▶ ASSIGNMENT
Give the records again. Keep them exact and leave out the images.

[AVAILABLE RECORDS — start]

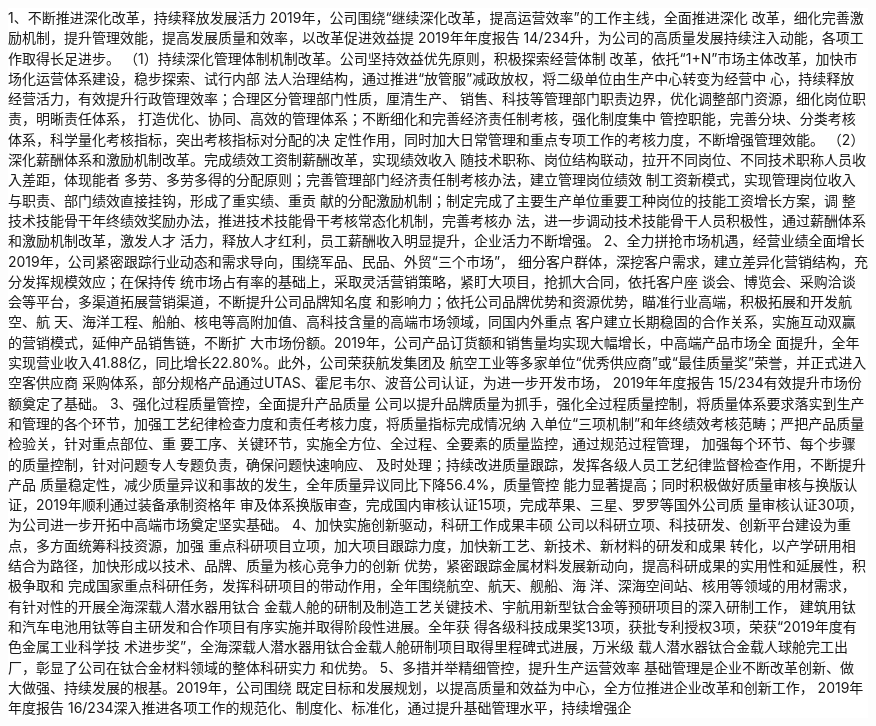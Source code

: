 1、不断推进深化改革，持续释放发展活力
2019年，公司围绕“继续深化改革，提高运营效率”的工作主线，全面推进深化
改革，细化完善激励机制，提升管理效能，提高发展质量和效率，以改革促进效益提
2019年年度报告
14/234升，为公司的高质量发展持续注入动能，各项工作取得长足进步。
（1）持续深化管理体制机制改革。公司坚持效益优先原则，积极探索经营体制
改革，依托“1+N”市场主体改革，加快市场化运营体系建设，稳步探索、试行内部
法人治理结构，通过推进“放管服”减政放权，将二级单位由生产中心转变为经营中
心，持续释放经营活力，有效提升行政管理效率；合理区分管理部门性质，厘清生产、
销售、科技等管理部门职责边界，优化调整部门资源，细化岗位职责，明晰责任体系，
打造优化、协同、高效的管理体系；不断细化和完善经济责任制考核，强化制度集中
管控职能，完善分块、分类考核体系，科学量化考核指标，突出考核指标对分配的决
定性作用，同时加大日常管理和重点专项工作的考核力度，不断增强管理效能。
（2）深化薪酬体系和激励机制改革。完成绩效工资制薪酬改革，实现绩效收入
随技术职称、岗位结构联动，拉开不同岗位、不同技术职称人员收入差距，体现能者
多劳、多劳多得的分配原则；完善管理部门经济责任制考核办法，建立管理岗位绩效
制工资新模式，实现管理岗位收入与职责、部门绩效直接挂钩，形成了重实绩、重贡
献的分配激励机制；制定完成了主要生产单位重要工种岗位的技能工资增长方案，调
整技术技能骨干年终绩效奖励办法，推进技术技能骨干考核常态化机制，完善考核办
法，进一步调动技术技能骨干人员积极性，通过薪酬体系和激励机制改革，激发人才
活力，释放人才红利，员工薪酬收入明显提升，企业活力不断增强。
2、全力拼抢市场机遇，经营业绩全面增长
2019年，公司紧密跟踪行业动态和需求导向，围绕军品、民品、外贸“三个市场”，
细分客户群体，深挖客户需求，建立差异化营销结构，充分发挥规模效应；在保持传
统市场占有率的基础上，采取灵活营销策略，紧盯大项目，抢抓大合同，依托客户座
谈会、博览会、采购洽谈会等平台，多渠道拓展营销渠道，不断提升公司品牌知名度
和影响力；依托公司品牌优势和资源优势，瞄准行业高端，积极拓展和开发航空、航
天、海洋工程、船舶、核电等高附加值、高科技含量的高端市场领域，同国内外重点
客户建立长期稳固的合作关系，实施互动双赢的营销模式，延伸产品销售链，不断扩
大市场份额。2019年，公司产品订货额和销售量均实现大幅增长，中高端产品市场全
面提升，全年实现营业收入41.88亿，同比增长22.80%。此外，公司荣获航发集团及
航空工业等多家单位“优秀供应商”或“最佳质量奖”荣誉，并正式进入空客供应商
采购体系，部分规格产品通过UTAS、霍尼韦尔、波音公司认证，为进一步开发市场，
2019年年度报告
15/234有效提升市场份额奠定了基础。
3、强化过程质量管控，全面提升产品质量
公司以提升品牌质量为抓手，强化全过程质量控制，将质量体系要求落实到生产
和管理的各个环节，加强工艺纪律检查力度和责任考核力度，将质量指标完成情况纳
入单位“三项机制”和年终绩效考核范畴；严把产品质量检验关，针对重点部位、重
要工序、关键环节，实施全方位、全过程、全要素的质量监控，通过规范过程管理，
加强每个环节、每个步骤的质量控制，针对问题专人专题负责，确保问题快速响应、
及时处理；持续改进质量跟踪，发挥各级人员工艺纪律监督检查作用，不断提升产品
质量稳定性，减少质量异议和事故的发生，全年质量异议同比下降56.4%，质量管控
能力显著提高；同时积极做好质量审核与换版认证，2019年顺利通过装备承制资格年
审及体系换版审查，完成国内审核认证15项，完成苹果、三星、罗罗等国外公司质
量审核认证30项，为公司进一步开拓中高端市场奠定坚实基础。
4、加快实施创新驱动，科研工作成果丰硕
公司以科研立项、科技研发、创新平台建设为重点，多方面统筹科技资源，加强
重点科研项目立项，加大项目跟踪力度，加快新工艺、新技术、新材料的研发和成果
转化，以产学研用相结合为路径，加快形成以技术、品牌、质量为核心竞争力的创新
优势，紧密跟踪金属材料发展新动向，提高科研成果的实用性和延展性，积极争取和
完成国家重点科研任务，发挥科研项目的带动作用，全年围绕航空、航天、舰船、海
洋、深海空间站、核用等领域的用材需求，有针对性的开展全海深载人潜水器用钛合
金载人舱的研制及制造工艺关键技术、宇航用新型钛合金等预研项目的深入研制工作，
建筑用钛和汽车电池用钛等自主研发和合作项目有序实施并取得阶段性进展。全年获
得各级科技成果奖13项，获批专利授权3项，荣获“2019年度有色金属工业科学技
术进步奖”，全海深载人潜水器用钛合金载人舱研制项目取得里程碑式进展，万米级
载人潜水器钛合金载人球舱完工出厂，彰显了公司在钛合金材料领域的整体科研实力
和优势。
5、多措并举精细管控，提升生产运营效率
基础管理是企业不断改革创新、做大做强、持续发展的根基。2019年，公司围绕
既定目标和发展规划，以提高质量和效益为中心，全方位推进企业改革和创新工作，
2019年年度报告
16/234深入推进各项工作的规范化、制度化、标准化，通过提升基础管理水平，持续增强企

[AVAILABLE RECORDS — finish]

▶ RESPONSE TO THIS EXERCISE
Source code

: 1、不断推进深化改革，持续释放发展活力
2019年，公司围绕“继续深化改革，提高运营效率”的工作主线，全面推进深化
改革，细化完善激励机制，提升管理效能，提高发展质量和效率，以改革促进效益提
2019年年度报告
14/234升，为公司的高质量发展持续注入动能，各项工作取得长足进步。
（1）持续深化管理体制机制改革。公司坚持效益优先原则，积极探索经营体制
改革，依托“1+N”市场主体改革，加快市场化运营体系建设，稳步探索、试行内部
法人治理结构，通过推进“放管服”减政放权，将二级单位由生产中心转变为经营中
心，持续释放经营活力，有效提升行政管理效率；合理区分管理部门性质，厘清生产、
销售、科技等管理部门职责边界，优化调整部门资源，细化岗位职责，明晰责任体系，
打造优化、协同、高效的管理体系；不断细化和完善经济责任制考核，强化制度集中
管控职能，完善分块、分类考核体系，科学量化考核指标，突出考核指标对分配的决
定性作用，同时加大日常管理和重点专项工作的考核力度，不断增强管理效能。
（2）深化薪酬体系和激励机制改革。完成绩效工资制薪酬改革，实现绩效收入
随技术职称、岗位结构联动，拉开不同岗位、不同技术职称人员收入差距，体现能者
多劳、多劳多得的分配原则；完善管理部门经济责任制考核办法，建立管理岗位绩效
制工资新模式，实现管理岗位收入与职责、部门绩效直接挂钩，形成了重实绩、重贡
献的分配激励机制；制定完成了主要生产单位重要工种岗位的技能工资增长方案，调
整技术技能骨干年终绩效奖励办法，推进技术技能骨干考核常态化机制，完善考核办
法，进一步调动技术技能骨干人员积极性，通过薪酬体系和激励机制改革，激发人才
活力，释放人才红利，员工薪酬收入明显提升，企业活力不断增强。
2、全力拼抢市场机遇，经营业绩全面增长
2019年，公司紧密跟踪行业动态和需求导向，围绕军品、民品、外贸“三个市场”，
细分客户群体，深挖客户需求，建立差异化营销结构，充分发挥规模效应；在保持传
统市场占有率的基础上，采取灵活营销策略，紧盯大项目，抢抓大合同，依托客户座
谈会、博览会、采购洽谈会等平台，多渠道拓展营销渠道，不断提升公司品牌知名度
和影响力；依托公司品牌优势和资源优势，瞄准行业高端，积极拓展和开发航空、航
天、海洋工程、船舶、核电等高附加值、高科技含量的高端市场领域，同国内外重点
客户建立长期稳固的合作关系，实施互动双赢的营销模式，延伸产品销售链，不断扩
大市场份额。2019年，公司产品订货额和销售量均实现大幅增长，中高端产品市场全
面提升，全年实现营业收入41.88亿，同比增长22.80%。此外，公司荣获航发集团及
航空工业等多家单位“优秀供应商”或“最佳质量奖”荣誉，并正式进入空客供应商
采购体系，部分规格产品通过UTAS、霍尼韦尔、波音公司认证，为进一步开发市场，
2019年年度报告
15/234有效提升市场份额奠定了基础。
3、强化过程质量管控，全面提升产品质量
公司以提升品牌质量为抓手，强化全过程质量控制，将质量体系要求落实到生产
和管理的各个环节，加强工艺纪律检查力度和责任考核力度，将质量指标完成情况纳
入单位“三项机制”和年终绩效考核范畴；严把产品质量检验关，针对重点部位、重
要工序、关键环节，实施全方位、全过程、全要素的质量监控，通过规范过程管理，
加强每个环节、每个步骤的质量控制，针对问题专人专题负责，确保问题快速响应、
及时处理；持续改进质量跟踪，发挥各级人员工艺纪律监督检查作用，不断提升产品
质量稳定性，减少质量异议和事故的发生，全年质量异议同比下降56.4%，质量管控
能力显著提高；同时积极做好质量审核与换版认证，2019年顺利通过装备承制资格年
审及体系换版审查，完成国内审核认证15项，完成苹果、三星、罗罗等国外公司质
量审核认证30项，为公司进一步开拓中高端市场奠定坚实基础。
4、加快实施创新驱动，科研工作成果丰硕
公司以科研立项、科技研发、创新平台建设为重点，多方面统筹科技资源，加强
重点科研项目立项，加大项目跟踪力度，加快新工艺、新技术、新材料的研发和成果
转化，以产学研用相结合为路径，加快形成以技术、品牌、质量为核心竞争力的创新
优势，紧密跟踪金属材料发展新动向，提高科研成果的实用性和延展性，积极争取和
完成国家重点科研任务，发挥科研项目的带动作用，全年围绕航空、航天、舰船、海
洋、深海空间站、核用等领域的用材需求，有针对性的开展全海深载人潜水器用钛合
金载人舱的研制及制造工艺关键技术、宇航用新型钛合金等预研项目的深入研制工作，
建筑用钛和汽车电池用钛等自主研发和合作项目有序实施并取得阶段性进展。全年获
得各级科技成果奖13项，获批专利授权3项，荣获“2019年度有色金属工业科学技
术进步奖”，全海深载人潜水器用钛合金载人舱研制项目取得里程碑式进展，万米级
载人潜水器钛合金载人球舱完工出厂，彰显了公司在钛合金材料领域的整体科研实力
和优势。
5、多措并举精细管控，提升生产运营效率
基础管理是企业不断改革创新、做大做强、持续发展的根基。2019年，公司围绕
既定目标和发展规划，以提高质量和效益为中心，全方位推进企业改革和创新工作，
2019年年度报告
16/234深入推进各项工作的规范化、制度化、标准化，通过提升基础管理水平，持续增强企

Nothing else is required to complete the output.